### Aim of the task
Starting at the first line and ending at the last, reproduce the records below exactly.

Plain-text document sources
· · · · ·

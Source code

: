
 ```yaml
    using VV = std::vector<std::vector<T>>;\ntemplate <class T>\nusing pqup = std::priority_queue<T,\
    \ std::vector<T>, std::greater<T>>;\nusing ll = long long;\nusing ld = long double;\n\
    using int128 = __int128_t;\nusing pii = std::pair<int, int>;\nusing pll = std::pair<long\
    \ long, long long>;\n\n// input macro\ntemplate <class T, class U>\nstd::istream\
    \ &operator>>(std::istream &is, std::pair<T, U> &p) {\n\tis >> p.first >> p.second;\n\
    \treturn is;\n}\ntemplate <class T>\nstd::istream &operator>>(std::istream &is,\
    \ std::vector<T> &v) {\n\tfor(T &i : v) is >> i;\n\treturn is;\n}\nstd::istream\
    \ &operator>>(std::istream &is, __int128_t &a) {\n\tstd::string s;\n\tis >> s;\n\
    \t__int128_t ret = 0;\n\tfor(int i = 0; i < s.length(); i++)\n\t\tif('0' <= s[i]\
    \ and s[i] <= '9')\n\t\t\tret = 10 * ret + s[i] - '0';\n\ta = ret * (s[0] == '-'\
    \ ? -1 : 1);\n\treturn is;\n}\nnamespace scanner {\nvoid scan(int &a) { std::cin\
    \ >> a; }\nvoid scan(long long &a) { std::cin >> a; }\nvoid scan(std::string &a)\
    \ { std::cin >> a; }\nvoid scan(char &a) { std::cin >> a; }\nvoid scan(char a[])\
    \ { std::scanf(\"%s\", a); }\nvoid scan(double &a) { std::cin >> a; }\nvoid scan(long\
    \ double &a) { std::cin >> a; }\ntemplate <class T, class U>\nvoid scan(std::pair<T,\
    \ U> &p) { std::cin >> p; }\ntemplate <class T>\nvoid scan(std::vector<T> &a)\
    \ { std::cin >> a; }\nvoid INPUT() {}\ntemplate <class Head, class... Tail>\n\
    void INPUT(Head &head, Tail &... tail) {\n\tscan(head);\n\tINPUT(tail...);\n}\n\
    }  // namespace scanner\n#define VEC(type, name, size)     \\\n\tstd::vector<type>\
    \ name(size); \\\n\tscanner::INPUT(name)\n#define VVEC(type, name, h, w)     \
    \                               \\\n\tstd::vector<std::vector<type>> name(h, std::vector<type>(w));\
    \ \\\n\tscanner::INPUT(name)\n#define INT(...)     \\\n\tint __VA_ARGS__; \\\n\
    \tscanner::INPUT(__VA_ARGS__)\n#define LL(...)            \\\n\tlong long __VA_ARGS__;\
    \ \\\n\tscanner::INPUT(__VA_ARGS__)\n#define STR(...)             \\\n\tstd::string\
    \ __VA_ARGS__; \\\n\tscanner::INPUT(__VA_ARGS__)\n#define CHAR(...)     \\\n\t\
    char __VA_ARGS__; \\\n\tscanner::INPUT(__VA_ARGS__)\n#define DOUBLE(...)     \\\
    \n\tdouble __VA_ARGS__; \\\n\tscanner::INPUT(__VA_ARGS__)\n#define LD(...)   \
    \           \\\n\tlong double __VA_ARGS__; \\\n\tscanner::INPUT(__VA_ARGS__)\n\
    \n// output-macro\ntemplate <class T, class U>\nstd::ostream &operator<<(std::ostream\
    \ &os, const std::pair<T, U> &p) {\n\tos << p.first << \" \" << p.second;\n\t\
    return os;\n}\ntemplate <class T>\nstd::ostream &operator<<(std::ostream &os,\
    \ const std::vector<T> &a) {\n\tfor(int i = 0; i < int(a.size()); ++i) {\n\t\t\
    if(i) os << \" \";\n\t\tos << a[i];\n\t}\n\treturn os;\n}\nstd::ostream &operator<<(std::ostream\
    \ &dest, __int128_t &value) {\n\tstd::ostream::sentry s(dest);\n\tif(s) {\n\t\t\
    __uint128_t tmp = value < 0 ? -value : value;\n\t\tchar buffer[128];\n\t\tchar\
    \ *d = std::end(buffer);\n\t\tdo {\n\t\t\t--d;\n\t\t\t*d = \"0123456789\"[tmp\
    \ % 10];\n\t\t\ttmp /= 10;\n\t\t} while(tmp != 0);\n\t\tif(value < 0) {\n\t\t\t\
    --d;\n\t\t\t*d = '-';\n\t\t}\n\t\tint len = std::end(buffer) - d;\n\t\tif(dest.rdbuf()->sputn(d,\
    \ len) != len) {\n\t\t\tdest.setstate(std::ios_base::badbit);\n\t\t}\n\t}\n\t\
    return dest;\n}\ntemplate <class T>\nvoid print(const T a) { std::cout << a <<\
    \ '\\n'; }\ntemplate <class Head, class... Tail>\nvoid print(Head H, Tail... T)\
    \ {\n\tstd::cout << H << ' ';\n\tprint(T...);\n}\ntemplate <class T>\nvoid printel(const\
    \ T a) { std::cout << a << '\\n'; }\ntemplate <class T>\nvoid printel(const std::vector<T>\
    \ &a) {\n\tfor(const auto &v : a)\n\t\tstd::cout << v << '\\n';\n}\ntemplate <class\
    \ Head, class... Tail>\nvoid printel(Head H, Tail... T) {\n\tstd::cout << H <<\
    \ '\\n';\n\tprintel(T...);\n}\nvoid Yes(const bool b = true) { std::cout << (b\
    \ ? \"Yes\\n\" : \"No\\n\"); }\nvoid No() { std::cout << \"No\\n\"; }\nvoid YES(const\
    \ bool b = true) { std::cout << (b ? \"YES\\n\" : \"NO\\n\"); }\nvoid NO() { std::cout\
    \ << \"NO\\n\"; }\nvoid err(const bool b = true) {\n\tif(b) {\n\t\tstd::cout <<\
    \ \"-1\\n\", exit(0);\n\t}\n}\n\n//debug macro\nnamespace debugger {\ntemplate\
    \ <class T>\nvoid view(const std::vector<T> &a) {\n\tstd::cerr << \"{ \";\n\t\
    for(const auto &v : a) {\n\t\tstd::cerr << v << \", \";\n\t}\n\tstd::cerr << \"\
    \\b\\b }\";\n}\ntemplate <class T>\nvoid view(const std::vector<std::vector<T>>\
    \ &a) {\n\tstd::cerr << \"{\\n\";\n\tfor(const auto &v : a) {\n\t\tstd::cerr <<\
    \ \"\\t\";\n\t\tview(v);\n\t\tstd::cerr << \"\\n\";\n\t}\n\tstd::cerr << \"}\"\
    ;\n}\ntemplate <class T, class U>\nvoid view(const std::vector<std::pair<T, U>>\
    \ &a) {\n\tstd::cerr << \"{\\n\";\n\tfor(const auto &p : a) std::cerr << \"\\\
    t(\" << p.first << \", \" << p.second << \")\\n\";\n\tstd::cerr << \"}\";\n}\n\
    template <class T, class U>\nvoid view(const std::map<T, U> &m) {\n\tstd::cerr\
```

· · · · ·

### Finished exercise
Source code

:
 ```yaml
    using VV = std::vector<std::vector<T>>;\ntemplate <class T>\nusing pqup = std::priority_queue<T,\
    \ std::vector<T>, std::greater<T>>;\nusing ll = long long;\nusing ld = long double;\n\
    using int128 = __int128_t;\nusing pii = std::pair<int, int>;\nusing pll = std::pair<long\
    \ long, long long>;\n\n// input macro\ntemplate <class T, class U>\nstd::istream\
    \ &operator>>(std::istream &is, std::pair<T, U> &p) {\n\tis >> p.first >> p.second;\n\
    \treturn is;\n}\ntemplate <class T>\nstd::istream &operator>>(std::istream &is,\
    \ std::vector<T> &v) {\n\tfor(T &i : v) is >> i;\n\treturn is;\n}\nstd::istream\
    \ &operator>>(std::istream &is, __int128_t &a) {\n\tstd::string s;\n\tis >> s;\n\
    \t__int128_t ret = 0;\n\tfor(int i = 0; i < s.length(); i++)\n\t\tif('0' <= s[i]\
    \ and s[i] <= '9')\n\t\t\tret = 10 * ret + s[i] - '0';\n\ta = ret * (s[0] == '-'\
    \ ? -1 : 1);\n\treturn is;\n}\nnamespace scanner {\nvoid scan(int &a) { std::cin\
    \ >> a; }\nvoid scan(long long &a) { std::cin >> a; }\nvoid scan(std::string &a)\
    \ { std::cin >> a; }\nvoid scan(char &a) { std::cin >> a; }\nvoid scan(char a[])\
    \ { std::scanf(\"%s\", a); }\nvoid scan(double &a) { std::cin >> a; }\nvoid scan(long\
    \ double &a) { std::cin >> a; }\ntemplate <class T, class U>\nvoid scan(std::pair<T,\
    \ U> &p) { std::cin >> p; }\ntemplate <class T>\nvoid scan(std::vector<T> &a)\
    \ { std::cin >> a; }\nvoid INPUT() {}\ntemplate <class Head, class... Tail>\n\
    void INPUT(Head &head, Tail &... tail) {\n\tscan(head);\n\tINPUT(tail...);\n}\n\
    }  // namespace scanner\n#define VEC(type, name, size)     \\\n\tstd::vector<type>\
    \ name(size); \\\n\tscanner::INPUT(name)\n#define VVEC(type, name, h, w)     \
    \                               \\\n\tstd::vector<std::vector<type>> name(h, std::vector<type>(w));\
    \ \\\n\tscanner::INPUT(name)\n#define INT(...)     \\\n\tint __VA_ARGS__; \\\n\
    \tscanner::INPUT(__VA_ARGS__)\n#define LL(...)            \\\n\tlong long __VA_ARGS__;\
    \ \\\n\tscanner::INPUT(__VA_ARGS__)\n#define STR(...)             \\\n\tstd::string\
    \ __VA_ARGS__; \\\n\tscanner::INPUT(__VA_ARGS__)\n#define CHAR(...)     \\\n\t\
    char __VA_ARGS__; \\\n\tscanner::INPUT(__VA_ARGS__)\n#define DOUBLE(...)     \\\
    \n\tdouble __VA_ARGS__; \\\n\tscanner::INPUT(__VA_ARGS__)\n#define LD(...)   \
    \           \\\n\tlong double __VA_ARGS__; \\\n\tscanner::INPUT(__VA_ARGS__)\n\
    \n// output-macro\ntemplate <class T, class U>\nstd::ostream &operator<<(std::ostream\
    \ &os, const std::pair<T, U> &p) {\n\tos << p.first << \" \" << p.second;\n\t\
    return os;\n}\ntemplate <class T>\nstd::ostream &operator<<(std::ostream &os,\
    \ const std::vector<T> &a) {\n\tfor(int i = 0; i < int(a.size()); ++i) {\n\t\t\
    if(i) os << \" \";\n\t\tos << a[i];\n\t}\n\treturn os;\n}\nstd::ostream &operator<<(std::ostream\
    \ &dest, __int128_t &value) {\n\tstd::ostream::sentry s(dest);\n\tif(s) {\n\t\t\
    __uint128_t tmp = value < 0 ? -value : value;\n\t\tchar buffer[128];\n\t\tchar\
    \ *d = std::end(buffer);\n\t\tdo {\n\t\t\t--d;\n\t\t\t*d = \"0123456789\"[tmp\
    \ % 10];\n\t\t\ttmp /= 10;\n\t\t} while(tmp != 0);\n\t\tif(value < 0) {\n\t\t\t\
    --d;\n\t\t\t*d = '-';\n\t\t}\n\t\tint len = std::end(buffer) - d;\n\t\tif(dest.rdbuf()->sputn(d,\
    \ len) != len) {\n\t\t\tdest.setstate(std::ios_base::badbit);\n\t\t}\n\t}\n\t\
    return dest;\n}\ntemplate <class T>\nvoid print(const T a) { std::cout << a <<\
    \ '\\n'; }\ntemplate <class Head, class... Tail>\nvoid print(Head H, Tail... T)\
    \ {\n\tstd::cout << H << ' ';\n\tprint(T...);\n}\ntemplate <class T>\nvoid printel(const\
    \ T a) { std::cout << a << '\\n'; }\ntemplate <class T>\nvoid printel(const std::vector<T>\
    \ &a) {\n\tfor(const auto &v : a)\n\t\tstd::cout << v << '\\n';\n}\ntemplate <class\
    \ Head, class... Tail>\nvoid printel(Head H, Tail... T) {\n\tstd::cout << H <<\
    \ '\\n';\n\tprintel(T...);\n}\nvoid Yes(const bool b = true) { std::cout << (b\
    \ ? \"Yes\\n\" : \"No\\n\"); }\nvoid No() { std::cout << \"No\\n\"; }\nvoid YES(const\
    \ bool b = true) { std::cout << (b ? \"YES\\n\" : \"NO\\n\"); }\nvoid NO() { std::cout\
    \ << \"NO\\n\"; }\nvoid err(const bool b = true) {\n\tif(b) {\n\t\tstd::cout <<\
    \ \"-1\\n\", exit(0);\n\t}\n}\n\n//debug macro\nnamespace debugger {\ntemplate\
    \ <class T>\nvoid view(const std::vector<T> &a) {\n\tstd::cerr << \"{ \";\n\t\
    for(const auto &v : a) {\n\t\tstd::cerr << v << \", \";\n\t}\n\tstd::cerr << \"\
    \\b\\b }\";\n}\ntemplate <class T>\nvoid view(const std::vector<std::vector<T>>\
    \ &a) {\n\tstd::cerr << \"{\\n\";\n\tfor(const auto &v : a) {\n\t\tstd::cerr <<\
    \ \"\\t\";\n\t\tview(v);\n\t\tstd::cerr << \"\\n\";\n\t}\n\tstd::cerr << \"}\"\
    ;\n}\ntemplate <class T, class U>\nvoid view(const std::vector<std::pair<T, U>>\
    \ &a) {\n\tstd::cerr << \"{\\n\";\n\tfor(const auto &p : a) std::cerr << \"\\\
    t(\" << p.first << \", \" << p.second << \")\\n\";\n\tstd::cerr << \"}\";\n}\n\
    template <class T, class U>\nvoid view(const std::map<T, U> &m) {\n\tstd::cerr\
```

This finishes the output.